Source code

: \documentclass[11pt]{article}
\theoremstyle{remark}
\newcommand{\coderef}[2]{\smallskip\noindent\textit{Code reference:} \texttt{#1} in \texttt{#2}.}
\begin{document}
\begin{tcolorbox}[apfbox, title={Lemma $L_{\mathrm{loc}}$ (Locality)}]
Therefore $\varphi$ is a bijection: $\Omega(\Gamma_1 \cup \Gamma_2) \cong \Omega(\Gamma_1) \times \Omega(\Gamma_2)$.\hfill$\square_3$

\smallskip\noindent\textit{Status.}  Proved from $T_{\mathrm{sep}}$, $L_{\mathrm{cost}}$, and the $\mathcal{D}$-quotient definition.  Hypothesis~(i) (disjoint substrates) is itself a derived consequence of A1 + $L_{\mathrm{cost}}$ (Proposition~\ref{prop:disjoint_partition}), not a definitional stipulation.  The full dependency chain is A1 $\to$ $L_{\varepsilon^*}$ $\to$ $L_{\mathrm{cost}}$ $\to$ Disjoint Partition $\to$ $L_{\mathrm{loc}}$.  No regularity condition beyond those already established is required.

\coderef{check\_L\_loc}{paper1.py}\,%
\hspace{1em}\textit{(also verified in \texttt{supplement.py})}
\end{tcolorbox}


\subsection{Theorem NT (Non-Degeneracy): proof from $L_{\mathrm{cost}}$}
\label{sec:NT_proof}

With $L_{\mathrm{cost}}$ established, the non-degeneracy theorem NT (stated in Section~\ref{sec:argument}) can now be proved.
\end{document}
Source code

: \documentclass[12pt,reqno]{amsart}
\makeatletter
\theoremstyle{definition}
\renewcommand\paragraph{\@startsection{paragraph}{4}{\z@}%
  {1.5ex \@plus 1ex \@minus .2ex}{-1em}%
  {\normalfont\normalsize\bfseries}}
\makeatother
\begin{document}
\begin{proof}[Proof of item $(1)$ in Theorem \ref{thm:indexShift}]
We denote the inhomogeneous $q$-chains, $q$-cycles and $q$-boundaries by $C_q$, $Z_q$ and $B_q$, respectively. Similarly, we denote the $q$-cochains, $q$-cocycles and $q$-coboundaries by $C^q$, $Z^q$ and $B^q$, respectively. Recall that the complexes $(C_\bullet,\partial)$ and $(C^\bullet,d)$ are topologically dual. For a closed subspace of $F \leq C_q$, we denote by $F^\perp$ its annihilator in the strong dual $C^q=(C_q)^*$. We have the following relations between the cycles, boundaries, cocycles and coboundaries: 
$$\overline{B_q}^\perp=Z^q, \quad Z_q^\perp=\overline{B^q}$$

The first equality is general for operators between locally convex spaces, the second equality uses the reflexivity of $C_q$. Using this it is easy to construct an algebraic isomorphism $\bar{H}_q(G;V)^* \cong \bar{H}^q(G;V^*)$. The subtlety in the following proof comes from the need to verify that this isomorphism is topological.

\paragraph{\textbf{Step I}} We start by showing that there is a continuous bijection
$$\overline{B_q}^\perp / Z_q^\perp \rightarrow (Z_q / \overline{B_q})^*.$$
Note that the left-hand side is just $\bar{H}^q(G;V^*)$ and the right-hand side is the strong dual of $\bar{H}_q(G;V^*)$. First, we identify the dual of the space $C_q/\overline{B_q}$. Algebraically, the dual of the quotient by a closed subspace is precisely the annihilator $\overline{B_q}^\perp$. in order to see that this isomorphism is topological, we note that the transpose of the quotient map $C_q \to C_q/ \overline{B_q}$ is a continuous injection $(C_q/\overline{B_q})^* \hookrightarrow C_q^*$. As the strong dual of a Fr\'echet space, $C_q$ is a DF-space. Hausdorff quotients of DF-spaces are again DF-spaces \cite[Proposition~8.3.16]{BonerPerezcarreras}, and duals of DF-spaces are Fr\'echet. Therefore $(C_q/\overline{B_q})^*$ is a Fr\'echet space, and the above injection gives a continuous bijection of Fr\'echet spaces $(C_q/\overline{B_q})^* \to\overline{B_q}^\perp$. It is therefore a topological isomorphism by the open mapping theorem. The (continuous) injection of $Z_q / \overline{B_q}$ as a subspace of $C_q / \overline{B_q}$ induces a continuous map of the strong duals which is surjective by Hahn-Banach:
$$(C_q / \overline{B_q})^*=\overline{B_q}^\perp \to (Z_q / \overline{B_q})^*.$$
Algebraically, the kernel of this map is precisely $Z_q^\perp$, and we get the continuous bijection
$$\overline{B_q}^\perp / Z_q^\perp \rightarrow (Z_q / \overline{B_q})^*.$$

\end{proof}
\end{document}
★ ★ ★ ★ ★
→ **DESCRIPTION OF THE TASK**
Look through the entries and return each line that has the word "definition" in it.

→ **EXERCISE RESULT**
\smallskip\noindent\textit{Status.}  Proved from $T_{\mathrm{sep}}$, $L_{\mathrm{cost}}$, and the $\mathcal{D}$-quotient definition.  Hypothesis~(i) (disjoint substrates) is itself a derived consequence of A1 + $L_{\mathrm{cost}}$ (Proposition~\ref{prop:disjoint_partition}), not a definitional stipulation.  The full dependency chain is A1 $\to$ $L_{\varepsilon^*}$ $\to$ $L_{\mathrm{cost}}$ $\to$ Disjoint Partition $\to$ $L_{\mathrm{loc}}$.  No regularity condition beyond those already established is required.
\theoremstyle{definition}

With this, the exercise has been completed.